◆ **TO DO**
Filter out all lines without the word "mutate" from the data below, please, and copy the rest.

#### DATA TO EXAMINE

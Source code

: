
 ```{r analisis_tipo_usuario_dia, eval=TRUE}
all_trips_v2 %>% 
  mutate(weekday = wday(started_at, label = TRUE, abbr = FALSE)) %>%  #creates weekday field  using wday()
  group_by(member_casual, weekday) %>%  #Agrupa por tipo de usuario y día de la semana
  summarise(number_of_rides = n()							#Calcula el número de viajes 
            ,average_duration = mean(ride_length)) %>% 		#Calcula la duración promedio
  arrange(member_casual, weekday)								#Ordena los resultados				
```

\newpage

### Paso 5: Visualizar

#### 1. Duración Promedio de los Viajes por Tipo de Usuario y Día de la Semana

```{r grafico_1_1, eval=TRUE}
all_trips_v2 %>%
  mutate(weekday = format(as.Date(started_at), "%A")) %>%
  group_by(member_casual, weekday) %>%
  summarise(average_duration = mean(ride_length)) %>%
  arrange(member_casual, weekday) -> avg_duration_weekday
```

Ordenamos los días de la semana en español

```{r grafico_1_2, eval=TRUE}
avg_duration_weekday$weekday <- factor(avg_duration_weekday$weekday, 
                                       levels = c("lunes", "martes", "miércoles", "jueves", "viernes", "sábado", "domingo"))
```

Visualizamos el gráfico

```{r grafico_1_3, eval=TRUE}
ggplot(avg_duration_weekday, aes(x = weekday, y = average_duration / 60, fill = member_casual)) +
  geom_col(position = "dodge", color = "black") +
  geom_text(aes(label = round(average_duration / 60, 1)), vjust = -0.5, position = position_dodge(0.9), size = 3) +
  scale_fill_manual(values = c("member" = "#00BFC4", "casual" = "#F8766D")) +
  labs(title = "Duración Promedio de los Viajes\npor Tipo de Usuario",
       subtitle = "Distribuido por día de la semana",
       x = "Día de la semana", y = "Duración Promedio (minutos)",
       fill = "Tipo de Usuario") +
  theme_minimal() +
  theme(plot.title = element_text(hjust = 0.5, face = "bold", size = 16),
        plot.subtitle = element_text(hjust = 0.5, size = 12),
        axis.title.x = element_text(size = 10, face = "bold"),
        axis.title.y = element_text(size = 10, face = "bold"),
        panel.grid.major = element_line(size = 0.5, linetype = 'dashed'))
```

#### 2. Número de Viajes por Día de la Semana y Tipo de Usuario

########

◆ **SOLUTION TO THE EXERCISE**
  mutate(weekday = wday(started_at, label = TRUE, abbr = FALSE)) %>%  #creates weekday field  using wday()
  mutate(weekday = format(as.Date(started_at), "%A")) %>%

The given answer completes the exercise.